Task details: Starting at the line that contains "lemma stands proved.", transcribe every remaining line of the entries exactly, including the last one.

Collection entries:
:::::
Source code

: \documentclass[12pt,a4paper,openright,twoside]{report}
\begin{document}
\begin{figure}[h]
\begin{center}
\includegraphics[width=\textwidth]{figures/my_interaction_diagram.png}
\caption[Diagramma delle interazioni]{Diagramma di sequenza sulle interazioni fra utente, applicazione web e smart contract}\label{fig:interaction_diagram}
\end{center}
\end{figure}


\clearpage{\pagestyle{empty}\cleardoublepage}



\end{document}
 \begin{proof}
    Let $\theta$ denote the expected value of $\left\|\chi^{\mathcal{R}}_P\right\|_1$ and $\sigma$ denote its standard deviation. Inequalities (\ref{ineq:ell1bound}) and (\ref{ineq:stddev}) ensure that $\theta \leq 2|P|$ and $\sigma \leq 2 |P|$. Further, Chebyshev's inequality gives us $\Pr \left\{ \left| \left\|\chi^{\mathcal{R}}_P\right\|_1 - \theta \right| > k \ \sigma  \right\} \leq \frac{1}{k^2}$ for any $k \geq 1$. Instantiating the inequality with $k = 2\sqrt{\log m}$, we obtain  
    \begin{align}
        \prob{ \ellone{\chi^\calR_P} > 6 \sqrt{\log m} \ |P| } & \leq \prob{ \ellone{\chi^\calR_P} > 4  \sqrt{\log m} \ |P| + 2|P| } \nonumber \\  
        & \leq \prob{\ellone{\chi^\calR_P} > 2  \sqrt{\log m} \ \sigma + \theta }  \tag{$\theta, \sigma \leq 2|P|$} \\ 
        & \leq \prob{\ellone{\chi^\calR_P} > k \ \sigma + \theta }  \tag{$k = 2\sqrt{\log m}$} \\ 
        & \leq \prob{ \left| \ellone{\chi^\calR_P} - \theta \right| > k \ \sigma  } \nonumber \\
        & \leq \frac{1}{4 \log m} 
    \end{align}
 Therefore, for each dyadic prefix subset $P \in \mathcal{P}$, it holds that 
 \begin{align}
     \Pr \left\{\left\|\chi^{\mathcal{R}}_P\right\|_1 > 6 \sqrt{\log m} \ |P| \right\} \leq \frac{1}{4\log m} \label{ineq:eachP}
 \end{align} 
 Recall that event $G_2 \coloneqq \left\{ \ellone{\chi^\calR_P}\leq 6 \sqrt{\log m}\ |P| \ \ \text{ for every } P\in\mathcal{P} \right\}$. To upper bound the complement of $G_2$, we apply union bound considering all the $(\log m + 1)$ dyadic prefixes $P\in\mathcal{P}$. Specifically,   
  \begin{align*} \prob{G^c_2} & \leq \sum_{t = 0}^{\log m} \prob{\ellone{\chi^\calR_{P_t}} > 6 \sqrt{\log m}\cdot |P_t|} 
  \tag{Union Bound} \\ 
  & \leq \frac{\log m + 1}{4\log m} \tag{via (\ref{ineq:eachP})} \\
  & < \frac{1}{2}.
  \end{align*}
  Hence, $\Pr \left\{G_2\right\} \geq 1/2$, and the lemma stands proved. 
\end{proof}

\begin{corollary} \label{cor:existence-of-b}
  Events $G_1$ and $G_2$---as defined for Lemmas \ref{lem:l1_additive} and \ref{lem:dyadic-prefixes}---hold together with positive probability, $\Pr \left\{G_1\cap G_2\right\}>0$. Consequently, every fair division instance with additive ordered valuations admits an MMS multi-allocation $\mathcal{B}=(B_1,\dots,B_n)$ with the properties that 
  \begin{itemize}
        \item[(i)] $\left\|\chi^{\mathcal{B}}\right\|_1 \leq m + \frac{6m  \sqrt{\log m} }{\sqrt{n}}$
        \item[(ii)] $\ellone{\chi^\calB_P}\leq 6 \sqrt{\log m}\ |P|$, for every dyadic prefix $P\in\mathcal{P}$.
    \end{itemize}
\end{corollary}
:::::
Task output:
  Hence, $\Pr \left\{G_2\right\} \geq 1/2$, and the lemma stands proved. 
\end{proof}

\begin{corollary} \label{cor:existence-of-b}
  Events $G_1$ and $G_2$---as defined for Lemmas \ref{lem:l1_additive} and \ref{lem:dyadic-prefixes}---hold together with positive probability, $\Pr \left\{G_1\cap G_2\right\}>0$. Consequently, every fair division instance with additive ordered valuations admits an MMS multi-allocation $\mathcal{B}=(B_1,\dots,B_n)$ with the properties that 
  \begin{itemize}
        \item[(i)] $\left\|\chi^{\mathcal{B}}\right\|_1 \leq m + \frac{6m  \sqrt{\log m} }{\sqrt{n}}$
        \item[(ii)] $\ellone{\chi^\calB_P}\leq 6 \sqrt{\log m}\ |P|$, for every dyadic prefix $P\in\mathcal{P}$.
    \end{itemize}
\end{corollary}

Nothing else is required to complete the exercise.